From the brook she followed the path between the backs of the Brok tents and the spider fence, putting off her return to her parents’ tent and her mother’s displeasure. To the ice-cold bath. Her thoughts turned to the relief party. That’s where she should be. That’s where she was needed.
She’d beaten six Brok captains since becoming Clash Leader. She was unrivaled among the young kin for tracking. She could deceive, she could steal, and she could lead. Ward had told her to give it everything she had, and she’d done that. Surely now he would see she was ready.
“I’ve proven it,” she said aloud. “Even Tash Gronnor can’t deny it.”
“Can’t deny what?” grated a harsh voice beside her.
Petra nearly jumped out of her skin.
Gronnor Brok stood between tents. And there was Otger, with twigs in his hair. His face was pale under stings and speckles of drak blood.
“I … I meant …” stammered Petra, her heart racing.
“Meant what?” rasped Gronnor. His eyes gleamed down at her from his great height and from the shadows under his brow-ridges. The misshapen bones made him seem crudely carved from living stone.
“Only … that it was so nearly impossible to win against Otger’s cunning strategy, against such a strong team, and … well, I was thinking I could help in the relief party.”
“You mean handing this pissant brat his ass proves some merit I can’t deny?” Gronnor guffawed, a noise like a stag’s bellow.
Petra reddened. It was no shame to lose at Clash—one team always did. She glanced sympathetically at Otger. “Tash Gronnor, Ma’s expecting me,” she said, trying to sidle past.
Gronnor’s walking stick flicked out and struck her smartly in the midriff, stopping her mid-step.
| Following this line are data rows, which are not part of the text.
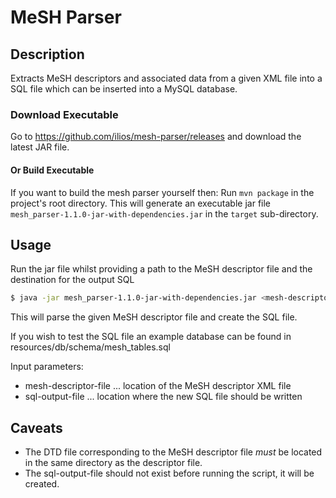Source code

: # MeSH Parser

## Description

Extracts MeSH descriptors and associated data from a given XML file into a SQL file
which can be inserted into a MySQL database.

### Download Executable
Go to https://github.com/ilios/mesh-parser/releases and download the latest JAR file.

#### Or Build Executable
If you want to build the mesh parser yourself then:
Run `mvn package` in the project's root directory.
This will generate an executable jar file `mesh_parser-1.1.0-jar-with-dependencies.jar` in the `target` sub-directory.

## Usage

Run the jar file whilst providing a path to the MeSH descriptor file and the destination for the output SQL

```bash
$ java -jar mesh_parser-1.1.0-jar-with-dependencies.jar <mesh-descriptor-file> <sql-output-file>
```
This will parse the given MeSH descriptor file and create the SQL file.

If you wish to test the SQL file an example database can be found in resources/db/schema/mesh_tables.sql

Input parameters:

* mesh-descriptor-file ... location of the MeSH descriptor XML file
* sql-output-file      ... location where the new SQL file should be written

## Caveats

* The DTD file corresponding to the MeSH descriptor file _must_ be located in the same directory as the descriptor file.
* The sql-output-file should not exist before running the script, it will be created.
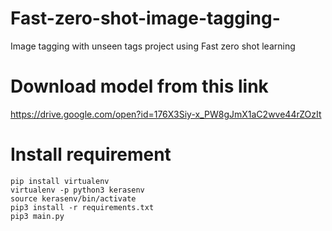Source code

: # Fast-zero-shot-image-tagging-
Image tagging with unseen tags project using Fast zero shot learning


# Download model from this link
https://drive.google.com/open?id=176X3Siy-x_PW8gJmX1aC2wve44rZOzIt

# Install requirement
```
pip install virtualenv
virtualenv -p python3 kerasenv
source kerasenv/bin/activate
pip3 install -r requirements.txt
pip3 main.py
```
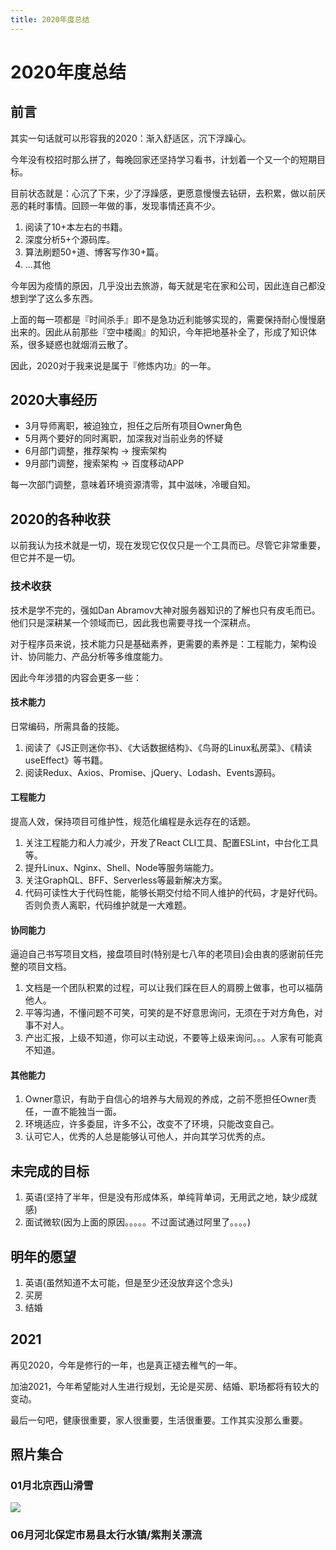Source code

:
 ```yaml
---
title: 2020年度总结
---
```


# 2020年度总结

## 前言

其实一句话就可以形容我的2020：渐入舒适区，沉下浮躁心。

今年没有校招时那么拼了，每晚回家还坚持学习看书，计划着一个又一个的短期目标。

目前状态就是：心沉了下来，少了浮躁感，更愿意慢慢去钻研，去积累，做以前厌恶的耗时事情。回顾一年做的事，发现事情还真不少。

1. 阅读了10+本左右的书籍。
2. 深度分析5+个源码库。
3. 算法刷题50+道、博客写作30+篇。
4. ...其他

今年因为疫情的原因，几乎没出去旅游，每天就是宅在家和公司，因此连自己都没想到学了这么多东西。

上面的每一项都是『时间杀手』即不是急功近利能够实现的，需要保持耐心慢慢磨出来的。因此从前那些『空中楼阁』的知识，今年把地基补全了，形成了知识体系，很多疑惑也就烟消云散了。

因此，2020对于我来说是属于『修炼内功』的一年。

## 2020大事经历

* 3月导师离职，被迫独立，担任之后所有项目Owner角色
* 5月两个要好的同时离职，加深我对当前业务的怀疑
* 6月部门调整，推荐架构 -> 搜索架构
* 9月部门调整，搜索架构 -> 百度移动APP

每一次部门调整，意味着环境资源清零，其中滋味，冷暖自知。

## 2020的各种收获

以前我认为技术就是一切，现在发现它仅仅只是一个工具而已。尽管它非常重要，但它并不是一切。

### 技术收获

技术是学不完的，强如Dan Abramov大神对服务器知识的了解也只有皮毛而已。他们只是深耕某一个领域而已，因此我也需要寻找一个深耕点。

对于程序员来说，技术能力只是基础素养，更需要的素养是：工程能力，架构设计、协同能力、产品分析等多维度能力。

因此今年涉猎的内容会更多一些：

#### 技术能力

日常编码，所需具备的技能。

1. 阅读了《JS正则迷你书》、《大话数据结构》、《鸟哥的Linux私房菜》、《精读useEffect》等书籍。
2. 阅读Redux、Axios、Promise、jQuery、Lodash、Events源码。

#### 工程能力

提高人效，保持项目可维护性，规范化编程是永远存在的话题。

1. 关注工程能力和人力减少，开发了React CLI工具、配置ESLint，中台化工具等。
2. 提升Linux、Nginx、Shell、Node等服务端能力。
3. 关注GraphQL、BFF、Serverless等最新解决方案。
4. 代码可读性大于代码性能，能够长期交付给不同人维护的代码，才是好代码。否则负责人离职，代码维护就是一大难题。

#### 协同能力

逼迫自己书写项目文档，接盘项目时(特别是七八年的老项目)会由衷的感谢前任完整的项目文档。

1. 文档是一个团队积累的过程，可以让我们踩在巨人的肩膀上做事，也可以福荫他人。
2. 平等沟通，不懂问题不可笑，可笑的是不好意思询问，无须在于对方角色，对事不对人。
3. 产出汇报，上级不知道，你可以主动说，不要等上级来询问。。。人家有可能真不知道。

#### 其他能力

1. Owner意识，有助于自信心的培养与大局观的养成，之前不愿担任Owner责任，一直不能独当一面。
2. 环境适应，许多委屈，许多不公，改变不了环境，只能改变自己。
3. 认可它人，优秀的人总是能够认可他人，并向其学习优秀的点。

## 未完成的目标

1. 英语(坚持了半年，但是没有形成体系，单纯背单词，无用武之地，缺少成就感)
2. 面试微软(因为上面的原因。。。。。不过面试通过阿里了。。。。)

## 明年的愿望

1. 英语(虽然知道不太可能，但是至少还没放弃这个念头)
2. 买房
3. 结婚

## 2021

再见2020，今年是修行的一年，也是真正褪去稚气的一年。

加油2021，今年希望能对人生进行规划，无论是买房、结婚、职场都将有较大的变动。

最后一句吧，健康很重要，家人很重要，生活很重要。工作其实没那么重要。

## 照片集合

### 01月北京西山滑雪

![](https://raw.githubusercontent.com/yuhongjing/img-folder/master/img/20210209152514.png)

### 06月河北保定市易县太行水镇/紫荆关漂流


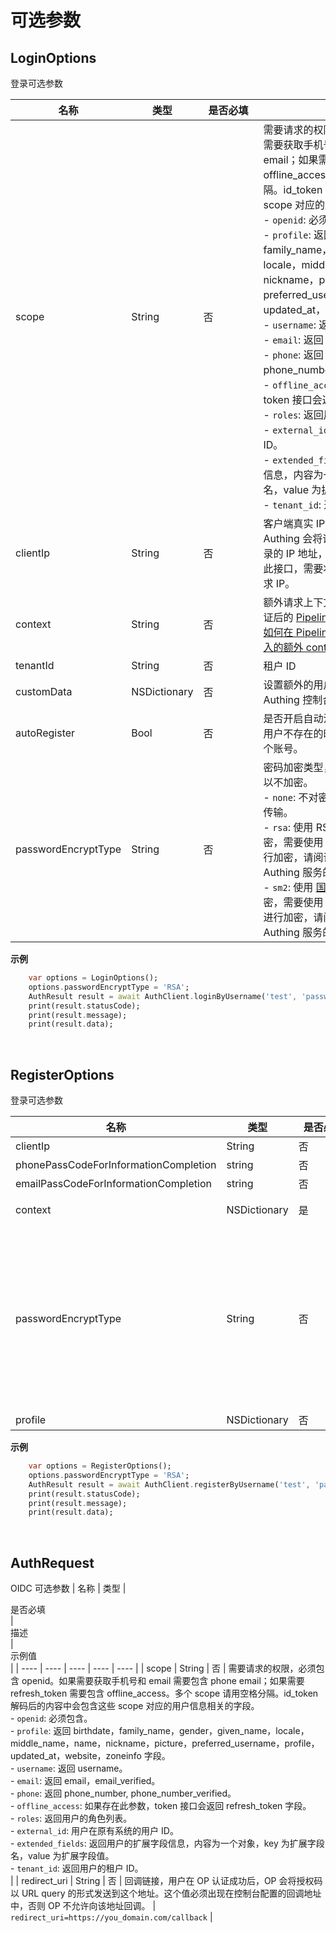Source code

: # 可选参数

<LastUpdated/>

## LoginOptions
登录可选参数

| 名称 | 类型 | <div style="width:80px">是否必填</div> | <div style="width:300px">描述</div> | <div style="width:200px">示例值</div> |
| ---- |  ---- | ---- | ---- | ---- |
| scope | String | 否 | 需要请求的权限，必须包含 openid。如果需要获取手机号和 email 需要包含 phone email；如果需要 refresh_token 需要包含 offline_access。多个 scope 请用空格分隔。id_token 解码后的内容中会包含这些 scope 对应的用户信息相关的字段。<br>- `openid`: 必须包含。<br>- `profile`: 返回 birthdate，family_name，gender，given_name，locale，middle_name，name，nickname，picture，preferred_username，profile，updated_at，website，zoneinfo 字段。<br>- `username`: 返回 username。<br>- `email`: 返回 email，email_verified。<br>- `phone`: 返回 phone_number, phone_number_verified。<br>- `offline_access`: 如果存在此参数，token 接口会返回 refresh_token 字段。<br>- `roles`: 返回用户的角色列表。<br>- `external_id`: 用户在原有系统的用户 ID。<br>- `extended_fields`: 返回用户的扩展字段信息，内容为一个对象，key 为扩展字段名，value 为扩展字段值。<br>- `tenant_id`: 返回用户的租户 ID。<br>         |  `openid profile` |
| clientIp | String | 否 | 客户端真实 IP 地址。默认情况下，Authing 会将请求来源的 IP 识别为用户登录的 IP 地址，如果你在后端服务器中调用此接口，需要将此 IP 设置为用户的真实请求 IP。   |  `192.168.0.1` |
| context | String | 否 | 额外请求上下文，将会传递到认证前和认证后的 [Pipeline](https://docs.authing.cn/v2/guides/pipeline/) 的 `context` 对象中。了解[如何在 Pipeline 的 `context` 参数中获取传入的额外 context](https://docs.authing.cn/v2/guides/pipeline/context-object.html)。   |  `{"source":"utm"}` |
| tenantId | String | 否 | 租户 ID   |  `625783d629f2bd1f5ddddd98c` |
| customData | NSDictionary | 否 | 设置额外的用户自定义数据，你需要先在 Authing 控制台[配置自定义数据](https://docs.authing.cn/v2/guides/users/user-defined-field/)。   |  `{"school":"pku","age":"20"}` |
| autoRegister | Bool | 否 | 是否开启自动注册。如果设置为 true，当用户不存在的时候，会先自动为其创建一个账号。   |  |
| passwordEncryptType | String | 否 | 密码加密类型，支持 sm2 和 rsa。默认可以不加密。<br>- `none`: 不对密码进行加密，使用明文进行传输。<br>- `rsa`: 使用 RSA256 算法对密码进行加密，需要使用 Authing 服务的 RSA 公钥进行加密，请阅读**介绍**部分了解如何获取 Authing 服务的 RSA256 公钥。<br>- `sm2`: 使用 [国密 SM2 算法](https://baike.baidu.com/item/SM2/15081831) 对密码进行加密，需要使用 Authing 服务的 SM2 公钥进行加密，请阅读**介绍**部分了解如何获取 Authing 服务的 SM2 公钥。<br>     | sm2 |


**示例**

```dart
    var options = LoginOptions();
    options.passwordEncryptType = 'RSA';
    AuthResult result = await AuthClient.loginByUsername('test', 'password', options);
    print(result.statusCode);
    print(result.message);
    print(result.data);

```

<br>

## RegisterOptions
登录可选参数

| 名称 | 类型 | <div style="width:80px">是否必填</div> | <div style="width:300px">描述</div> | <div style="width:200px">示例值</div> |
| ---- |  ---- | ---- | ---- | ---- |
| clientIp | String | 否 | 客户端 IP   |  `192.168.0.1` |
| phonePassCodeForInformationCompletion | string | 否 | 用于注册时补全用户信息的短信验证码   |  `1234` |
| emailPassCodeForInformationCompletion | string | 否 | 用于注册时补全用户信息的短信验证码   |  `1234` |
| context | NSDictionary | 是 | 登录/注册时传的额外参数，会存到用户自定义字段里面   |  `{"phoneNumber":"188xxxx8888","phoneCountryCode":"+86"}` |
| passwordEncryptType | String | 否 | 密码加密类型，支持 sm2 和 rsa。默认可以不加密。<br>- `none`: 不对密码进行加密，使用明文进行传输。<br>- `rsa`: 使用 RSA256 算法对密码进行加密，需要使用 Authing 服务的 RSA 公钥进行加密，请阅读**介绍**部分了解如何获取 Authing 服务的 RSA256 公钥。<br>- `sm2`: 使用 [国密 SM2 算法](https://baike.baidu.com/item/SM2/15081831) 对密码进行加密，需要使用 Authing 服务的 SM2 公钥进行加密，请阅读**介绍**部分了解如何获取 Authing 服务的 SM2 公钥。<br>     | sm2 |
| profile | NSDictionary | 否 |  用户资料   |  `192.168.0.1` |




**示例**

```dart
    var options = RegisterOptions();
    options.passwordEncryptType = 'RSA';
    AuthResult result = await AuthClient.registerByUsername('test', 'password', options);
    print(result.statusCode);
    print(result.message);
    print(result.data);

```

<br>

## AuthRequest
OIDC 可选参数
| 名称 | 类型 | <div style="width:80px">是否必填</div> | <div style="width:300px">描述</div> | <div style="width:200px">示例值</div> |
| ---- |  ---- | ---- | ---- | ---- |
| scope | String | 否 | 需要请求的权限，必须包含 openid。如果需要获取手机号和 email 需要包含 phone email；如果需要 refresh_token 需要包含 offline_access。多个 scope 请用空格分隔。id_token 解码后的内容中会包含这些 scope 对应的用户信息相关的字段。<br>- `openid`: 必须包含。<br>- `profile`: 返回 birthdate，family_name，gender，given_name，locale，middle_name，name，nickname，picture，preferred_username，profile，updated_at，website，zoneinfo 字段。<br>- `username`: 返回 username。<br>- `email`: 返回 email，email_verified。<br>- `phone`: 返回 phone_number, phone_number_verified。<br>- `offline_access`: 如果存在此参数，token 接口会返回 refresh_token 字段。<br>- `roles`: 返回用户的角色列表。<br>- `external_id`: 用户在原有系统的用户 ID。<br>- `extended_fields`: 返回用户的扩展字段信息，内容为一个对象，key 为扩展字段名，value 为扩展字段值。<br>- `tenant_id`: 返回用户的租户 ID。<br>         |
| redirect_uri | String | 否 | 回调链接，用户在 OP 认证成功后，OP 会将授权码以 URL query 的形式发送到这个地址。这个值必须出现在控制台配置的回调地址中，否则 OP 不允许向该地址回调。   |  `redirect_uri=https://you_domain.com/callback` |
<br>

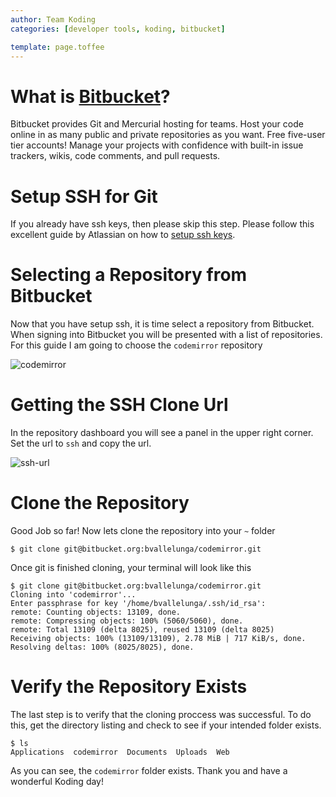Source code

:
 ```yaml
---
author: Team Koding
categories: [developer tools, koding, bitbucket]

template: page.toffee
---
```


# What is [Bitbucket](https://bitbucket.org/)?

Bitbucket provides Git and Mercurial hosting for teams.
Host your code online in as many public and private repositories as you want. Free five-user tier accounts!
Manage your projects with confidence with built-in issue trackers, wikis, code comments, and pull requests.

# Setup SSH for Git

If you already have ssh keys, then please skip this step.
Please follow this excellent guide by Atlassian on how to [setup
ssh keys](https://confluence.atlassian.com/display/BITBUCKET/Set+up+SSH+for+Git). 


# Selecting a Repository from Bitbucket

Now that you have setup ssh, it is time select a repository from Bitbucket.
When signing into Bitbucket you will be presented with a list of repositories.
For this guide I am going to choose the `codemirror` repository

![codemirror](codemirror.png)


# Getting the SSH Clone Url

In the repository dashboard you will see a panel in the upper right corner.
Set the url to `ssh` and copy the url.

![ssh-url](ssh.png)


# Clone the Repository

Good Job so far! Now lets clone the repository into your `~` folder

```
$ git clone git@bitbucket.org:bvallelunga/codemirror.git
```

Once git is finished cloning, your terminal will look like this

```
$ git clone git@bitbucket.org:bvallelunga/codemirror.git
Cloning into 'codemirror'...
Enter passphrase for key '/home/bvallelunga/.ssh/id_rsa': 
remote: Counting objects: 13109, done.                                                                                                                                                                       
remote: Compressing objects: 100% (5060/5060), done.                                                                                                                                                         
remote: Total 13109 (delta 8025), reused 13109 (delta 8025)                                                                                                                                                  
Receiving objects: 100% (13109/13109), 2.78 MiB | 717 KiB/s, done.
Resolving deltas: 100% (8025/8025), done.
```

# Verify the Repository Exists

The last step is to verify that the cloning proccess was successful.
To do this, get the directory listing and check to see if your intended folder exists.

```
$ ls
Applications  codemirror  Documents  Uploads  Web
```

As you can see, the `codemirror` folder exists. Thank you and have a wonderful Koding day!
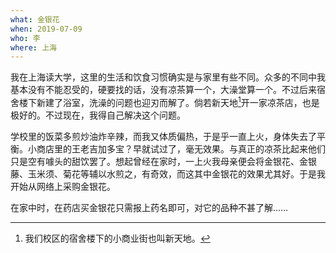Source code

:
```yaml
---
what: 金银花
when: 2019-07-09
who: 李
where: 上海
---
```


我在上海读大学，这里的生活和饮食习惯确实是与家里有些不同。众多的不同中我基本没有不能忍受的，硬要找的话，没有凉茶算一个，大澡堂算一个。不过后来宿舍楼下新建了浴室，洗澡的问题也迎刃而解了。倘若新天地[^1]开一家凉茶店，也是极好的。不过现在，我得自己解决这个问题。

学校里的饭菜多煎炒油炸辛辣，而我又体质偏热，于是乎一直上火，身体失去了平衡。小商店里的王老吉加多宝？早就试过了，毫无效果。与真正的凉茶比起来他们只是空有噱头的甜饮罢了。想起曾经在家时，一上火我母亲便会将金银花、金银藤、玉米须、菊花等辅以水煎之，有奇效，而这其中金银花的效果尤其好。于是我开始从网络上采购金银花。

在家中时，在药店买金银花只需报上药名即可，对它的品种不甚了解……

[^1]: 我们校区的宿舍楼下的小商业街也叫新天地。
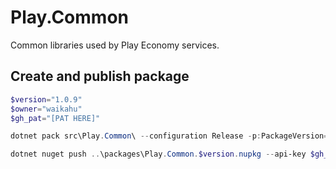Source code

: # Play.Common
Common libraries used by Play Economy services.

## Create and publish package
```powershell
$version="1.0.9"
$owner="waikahu"
$gh_pat="[PAT HERE]"

dotnet pack src\Play.Common\ --configuration Release -p:PackageVersion=$version -p:RepositoryUrl=https://github.com/$owner/play.common -o ..\packages

dotnet nuget push ..\packages\Play.Common.$version.nupkg --api-key $gh_pat --source "github" 
```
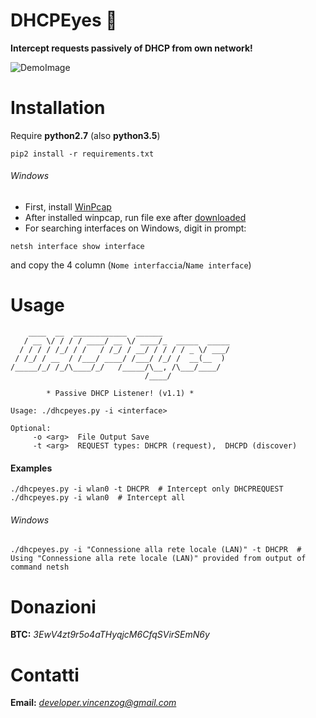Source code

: # DHCPEyes :eyes:
**Intercept requests passively of DHCP from own network!**

<img 
src="https://raw.githubusercontent.com/vincenzogianfelice/DHCPEyes/master/media/demo.png"
alt="DemoImage"
/>

# Installation
Require **python2.7** (also **python3.5**)

```
pip2 install -r requirements.txt
```

###### Windows
- First, install [WinPcap](https://www.winpcap.org/install/)
- After installed winpcap, run file exe after [downloaded](https://github.com/vincenzogianfelice/DHCPEyes/releases)
- For searching interfaces on Windows, digit in prompt:

```
netsh interface show interface
```

and copy the 4 column (```Nome interfaccia```/```Name interface```)

# Usage
```
    ____  __  ____________  ______
   / __ \/ / / / ____/ __ \/ ____/_  _____  _____
  / / / / /_/ / /   / /_/ / __/ / / / / _ \/ ___/
 / /_/ / __  / /___/ ____/ /___/ /_/ /  __(__  )
/_____/_/ /_/\____/_/   /_____/\__, /\___/____/
                              /____/

        * Passive DHCP Listener! (v1.1) *

Usage: ./dhcpeyes.py -i <interface>

Optional:
     -o <arg>  File Output Save
     -t <arg>  REQUEST types: DHCPR (request),  DHCPD (discover)
```

#### Examples
```
./dhcpeyes.py -i wlan0 -t DHCPR  # Intercept only DHCPREQUEST
./dhcpeyes.py -i wlan0  # Intercept all
```
###### Windows
```
./dhcpeyes.py -i "Connessione alla rete locale (LAN)" -t DHCPR  # Using "Connessione alla rete locale (LAN)" provided from output of command netsh
```

# Donazioni

**BTC:** *3EwV4zt9r5o4aTHyqjcM6CfqSVirSEmN6y*

# Contatti

**Email:** *developer.vincenzog@gmail.com*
The joints of the hand that held it were like pebbles and tree warts. “Petra the champion,” he rasped. “I can’t deny you are more clever than this useless boy. But what else are you? Petra the careless shepherd. Eavesdropper. Despiser.” With each word, he tapped harder with the stick.
“Tash—” croaked Petra. Her hands began to tremble.
“Petra the arrogant princess who would have us depend on her, not in a child’s game of cheats, but in a raid.”
With the last word he struck Petra a blow that made her yelp and step back. Anger flared in her. He had no right, and Clash was not that. “Tash, only this morning you said—”
Otger spoke at the same instant. “Uncle, she just did what you and Tash Ward said—”
“Silence,” roared Gronnor. Then, in a dangerous growl, “Do. Not. Presume. To tell me what I said.” He glared at Petra. “Get back to your tent and your chores. A raid is no place for an impudent girl, clever though she be.”
Petra went. It was all she could do not to run.